▶ _PROBLEM DESCRIPTION_: Go through the data below and return each line where the string "PhysFrame" appears.

Saved entries:

════

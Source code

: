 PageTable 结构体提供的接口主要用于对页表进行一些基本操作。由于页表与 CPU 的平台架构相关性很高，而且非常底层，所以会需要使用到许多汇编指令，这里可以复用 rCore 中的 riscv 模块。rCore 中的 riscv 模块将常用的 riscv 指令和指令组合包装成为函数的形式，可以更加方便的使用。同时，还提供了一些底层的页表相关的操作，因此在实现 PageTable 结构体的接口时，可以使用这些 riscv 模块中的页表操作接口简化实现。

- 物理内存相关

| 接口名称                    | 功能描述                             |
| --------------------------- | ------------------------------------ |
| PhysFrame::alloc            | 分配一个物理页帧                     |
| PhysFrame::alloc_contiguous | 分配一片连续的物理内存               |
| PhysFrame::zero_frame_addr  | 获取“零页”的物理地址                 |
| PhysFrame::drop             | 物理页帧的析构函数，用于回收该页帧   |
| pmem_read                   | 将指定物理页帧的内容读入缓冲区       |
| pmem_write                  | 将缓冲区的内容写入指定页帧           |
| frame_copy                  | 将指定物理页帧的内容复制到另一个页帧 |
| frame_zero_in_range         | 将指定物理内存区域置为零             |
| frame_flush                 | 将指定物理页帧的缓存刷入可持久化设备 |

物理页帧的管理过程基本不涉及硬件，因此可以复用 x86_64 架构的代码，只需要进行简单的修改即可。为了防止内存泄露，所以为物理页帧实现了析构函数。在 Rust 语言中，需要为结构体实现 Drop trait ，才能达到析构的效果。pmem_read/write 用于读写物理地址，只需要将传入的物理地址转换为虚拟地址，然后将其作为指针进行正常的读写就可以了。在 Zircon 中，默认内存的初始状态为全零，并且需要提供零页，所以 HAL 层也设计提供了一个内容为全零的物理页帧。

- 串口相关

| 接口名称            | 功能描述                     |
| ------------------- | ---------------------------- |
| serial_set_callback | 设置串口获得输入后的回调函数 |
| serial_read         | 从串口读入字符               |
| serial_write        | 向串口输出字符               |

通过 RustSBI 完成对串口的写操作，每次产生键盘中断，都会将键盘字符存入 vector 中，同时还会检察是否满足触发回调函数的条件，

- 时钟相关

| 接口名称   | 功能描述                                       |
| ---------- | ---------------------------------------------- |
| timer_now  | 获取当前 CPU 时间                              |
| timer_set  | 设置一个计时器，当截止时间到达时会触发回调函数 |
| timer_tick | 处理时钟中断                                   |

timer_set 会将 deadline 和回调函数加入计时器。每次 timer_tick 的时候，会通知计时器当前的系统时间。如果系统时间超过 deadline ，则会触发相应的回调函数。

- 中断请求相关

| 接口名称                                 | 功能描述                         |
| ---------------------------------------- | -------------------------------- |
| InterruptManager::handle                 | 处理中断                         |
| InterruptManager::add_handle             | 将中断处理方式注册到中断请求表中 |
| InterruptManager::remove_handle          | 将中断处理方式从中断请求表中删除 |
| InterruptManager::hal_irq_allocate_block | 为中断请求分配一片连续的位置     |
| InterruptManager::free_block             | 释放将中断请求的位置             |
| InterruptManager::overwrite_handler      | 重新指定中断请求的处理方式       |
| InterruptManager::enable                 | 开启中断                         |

════

▶ _FINISHED EXERCISE_:
| PhysFrame::alloc            | 分配一个物理页帧                     |
| PhysFrame::alloc_contiguous | 分配一片连续的物理内存               |
| PhysFrame::zero_frame_addr  | 获取“零页”的物理地址                 |
| PhysFrame::drop             | 物理页帧的析构函数，用于回收该页帧   |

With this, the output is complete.